# YOUR GOAL
Skip the pictures. Set down, word for word, the lines from the start of the material up to and including the line with "Beim Zero-padding, wird".
□ □ □ □ □ □ □
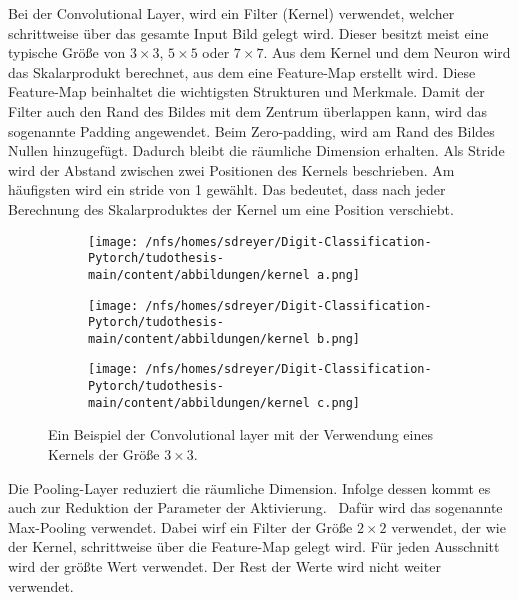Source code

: Bei der Convolutional Layer, wird ein Filter (Kernel) verwendet, welcher schrittweise über das gesamte Input Bild gelegt wird.
Dieser besitzt meist eine typische Größe von $3 \times 3$, $5 \times 5$ oder $ 7 \times 7$.  
Aus dem Kernel und dem Neuron wird das Skalarprodukt berechnet, aus dem eine Feature-Map erstellt wird. 
Diese Feature-Map beinhaltet die wichtigsten Strukturen und Merkmale.
Damit der Filter auch den Rand des Bildes mit dem Zentrum überlappen kann, wird das sogenannte Padding angewendet.
Beim Zero-padding, wird am Rand des Bildes Nullen hinzugefügt. Dadurch bleibt die räumliche Dimension erhalten.
Als Stride wird der Abstand zwischen zwei Positionen des Kernels beschrieben. Am häufigsten wird ein stride von 1 gewählt. 
Das bedeutet, dass nach jeder Berechnung des Skalarproduktes der Kernel um eine Position verschiebt.
\begin{figure}[htbp]
  \centering
  \begin{subfigure}[b]{0.3\textwidth}
    \texttt{[image: /nfs/homes/sdreyer/Digit-Classification-Pytorch/tudothesis-main/content/abbildungen/kernel a.png]}
    \label{}
  \end{subfigure}
  \hfill
  \begin{subfigure}[b]{0.3\textwidth}
    \texttt{[image: /nfs/homes/sdreyer/Digit-Classification-Pytorch/tudothesis-main/content/abbildungen/kernel b.png]}
    \label{}
  \end{subfigure}
  \hfill
  \begin{subfigure}[b]{0.3\textwidth}
    \texttt{[image: /nfs/homes/sdreyer/Digit-Classification-Pytorch/tudothesis-main/content/abbildungen/kernel c.png]}
    \label{}
  \end{subfigure}
  \caption{Ein Beispiel der Convolutional layer mit der Verwendung eines Kernels der Größe $3 \times 3$.~\cite{Yamashita2018}}
  \label{fig:kernel}
\end{figure}

Die Pooling-Layer reduziert die räumliche Dimension. Infolge dessen kommt es auch zur Reduktion der Parameter der Aktivierung.~\cite{datascience}
Dafür wird das sogenannte Max-Pooling verwendet. Dabei wirf ein Filter der Größe $2 \times 2$ verwendet, der wie der Kernel, schrittweise über die Feature-Map gelegt wird.
Für jeden Ausschnitt wird der größte Wert verwendet. Der Rest der Werte wird nicht weiter verwendet.~\cite{Yamashita2018}\\

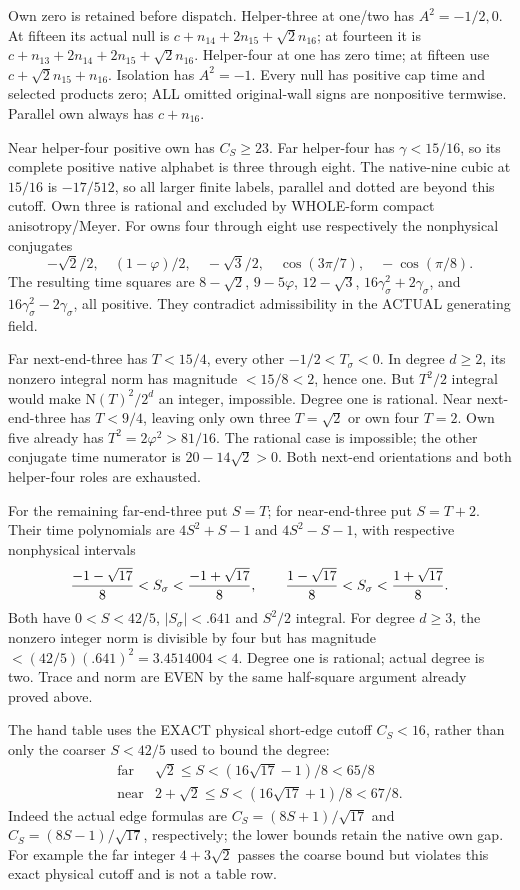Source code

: Own zero is retained before dispatch.
Helper-three at one/two has \(A^2=-1/2,0\).
At fifteen its actual null is
\(c+n_{14}+2n_{15}+\sqrt2n_{16}\);
at fourteen it is
\(c+n_{13}+2n_{14}+2n_{15}+\sqrt2n_{16}\).
Helper-four at one has zero time;
at fifteen use \(c+\sqrt2n_{15}+n_{16}\).
Isolation has \(A^2=-1\).
Every null has positive cap time and selected
products zero; ALL omitted original-wall signs
are nonpositive termwise.
Parallel own always has \(c+n_{16}\).

Near helper-four positive own has \(C_S\ge23\).
Far helper-four has \(\gamma<15/16\), so its
complete positive native alphabet is
three through eight.
The native-nine cubic at \(15/16\) is
\(-17/512\), so all larger finite labels, parallel
and dotted are beyond this cutoff.
Own three is rational and excluded by WHOLE-form
compact anisotropy/Meyer.
For owns four through eight use respectively
the nonphysical conjugates
\[
 -\sqrt2/2,\quad(1-\varphi)/2,\quad-\sqrt3/2,\quad
 \cos(3\pi/7),\quad-\cos(\pi/8).
\]
The resulting time squares are
\(8-\sqrt2\), \(9-5\varphi\), \(12-\sqrt3\),
\(16\gamma_\sigma^2+2\gamma_\sigma\), and
\(16\gamma_\sigma^2-2\gamma_\sigma\), all positive.
They contradict admissibility in the ACTUAL
generating field.

Far next-end-three has
\(T<15/4\), every other \(-1/2<T_\sigma<0\).
In degree \(d\ge2\), its nonzero integral norm
has magnitude \(<15/8<2\), hence one.
But \(T^2/2\) integral would make
\(\mathrm N(T)^2/2^d\) an integer, impossible.
Degree one is rational.
Near next-end-three has \(T<9/4\), leaving only
own three \(T=\sqrt2\) or own four \(T=2\).
Own five already has \(T^2=2\varphi^2>81/16\).
The rational case is impossible; the other
conjugate time numerator is \(20-14\sqrt2>0\).
Both next-end orientations and both helper-four
roles are exhausted.

For the remaining far-end-three put \(S=T\);
for near-end-three put \(S=T+2\).
Their time polynomials are \(4S^2+S-1\) and
\(4S^2-S-1\), with respective nonphysical intervals
\[
 { -1-\sqrt{17}\over8}<S_\sigma<{ -1+\sqrt{17}\over8},
 \qquad
 {1-\sqrt{17}\over8}<S_\sigma<{1+\sqrt{17}\over8}.
\]
Both have \(0<S<42/5\), \(|S_\sigma|<.641\)
and \(S^2/2\) integral.
For degree \(d\ge3\), the nonzero integer norm
is divisible by four but has magnitude
\(<(42/5)(.641)^2=3.4514004<4\).
Degree one is rational; actual degree is two.
Trace and norm are EVEN by the same half-square
argument already proved above.

The hand table uses the EXACT physical short-edge
cutoff \(C_S<16\), rather than only the coarser
\(S<42/5\) used to bound the degree:
\[
\begin{array}{c|c}
 \text{far}&\sqrt2\le S<(16\sqrt{17}-1)/8<65/8\\
 \text{near}&2+\sqrt2\le S<(16\sqrt{17}+1)/8<67/8 .
\end{array}
\]
Indeed the actual edge formulas are
\(C_S=(8S+1)/\sqrt{17}\) and
\(C_S=(8S-1)/\sqrt{17}\), respectively;
the lower bounds retain the native own gap.
For example the far integer \(4+3\sqrt2\)
passes the coarse bound but violates this
exact physical cutoff and is not a table row.

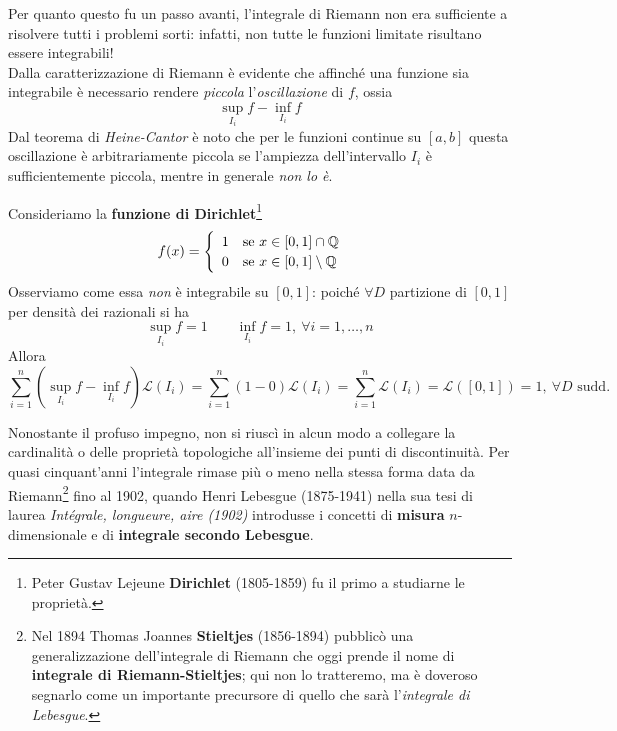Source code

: Per quanto questo fu un passo avanti, l'integrale di Riemann non era sufficiente a risolvere tutti i problemi sorti: infatti, non tutte le funzioni limitate risultano essere integrabili!\\
Dalla caratterizzazione di Riemann è evidente che affinché una funzione sia integrabile è necessario rendere \textit{piccola} l’\textit{oscillazione} di $f$, ossia
\begin{equation*}
	\sup_{I_i}f-\inf_{I_i}f
\end{equation*}
Dal teorema di \textit{Heine-Cantor} è noto che per le funzioni continue su $\left[a,b\right]$ questa oscillazione è arbitrariamente piccola se l’ampiezza dell’intervallo $I_i$ è
sufficientemente piccola, mentre in generale \textit{non lo è}.
\begin{examplewt}\label{funzionedirichlet}
	Consideriamo la \textbf{funzione di Dirichlet}\footnote{Peter Gustav Lejeune \textbf{Dirichlet} (1805-1859) fu il primo a studiarne le proprietà.}
	\begin{equation}
		f(x)=
		\begin{cases}
			\begin{array}{ll}
				1&\text{se }x\in\left[0,1\right]\cap\mathbb{Q}\\
				0&\text{se }x\in\left[0,1\right]\setminus\mathbb{Q}\\
			\end{array}
		\end{cases}
	\end{equation}
Osserviamo come essa \textit{non} è integrabile su $\left[0,1\right]$: poiché $\forall D$ partizione di $\left[0,1\right]$ per densità dei razionali si ha
\begin{equation*}
	\sup_{I_i}f=1\qquad	\inf_{I_i}f=1,\ \forall i=1,\ldots,n
\end{equation*}
Allora
\begin{equation*}
	\sum_{i=1}^{n}\left(\sup_{I_i}f-\inf_{I_i}f\right)\mathcal{L}\left(I_i\right)=\sum_{i=1}^{n}\left(1-0\right)\mathcal{L}\left(I_i\right)=\sum_{i=1}^{n}\mathcal{L}\left(I_i\right)=\mathcal{L}\left(\left[0,1\right]\right)=1,\ \forall D\text{ sudd.}
\end{equation*}
\end{examplewt}
Nonostante il profuso impegno, non si riuscì in alcun modo a collegare la cardinalità o delle proprietà topologiche all'insieme dei punti di discontinuità. Per quasi cinquant'anni l'integrale rimase più o meno nella stessa forma data da Riemann\footnote{Nel 1894 Thomas Joannes \textbf{Stieltjes} (1856-1894) pubblicò una generalizzazione dell'integrale di Riemann che oggi prende il nome di \textbf{integrale di Riemann-Stieltjes}; qui non lo tratteremo, ma è doveroso segnarlo come un importante precursore di quello che sarà l'\textit{integrale di Lebesgue}.} fino al 1902, quando Henri Lebesgue (1875-1941) nella sua tesi di laurea \textit{Intégrale, longueure, aire (1902)} introdusse i concetti di \textbf{misura} $n$-dimensionale e di \textbf{integrale secondo Lebesgue}.\\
□ □ □ □ □ □ □
# ANSWER FOR THIS EXERCISE
Source code

: Bei der Convolutional Layer, wird ein Filter (Kernel) verwendet, welcher schrittweise über das gesamte Input Bild gelegt wird.
Dieser besitzt meist eine typische Größe von $3 \times 3$, $5 \times 5$ oder $ 7 \times 7$.  
Aus dem Kernel und dem Neuron wird das Skalarprodukt berechnet, aus dem eine Feature-Map erstellt wird. 
Diese Feature-Map beinhaltet die wichtigsten Strukturen und Merkmale.
Damit der Filter auch den Rand des Bildes mit dem Zentrum überlappen kann, wird das sogenannte Padding angewendet.
Beim Zero-padding, wird am Rand des Bildes Nullen hinzugefügt. Dadurch bleibt die räumliche Dimension erhalten.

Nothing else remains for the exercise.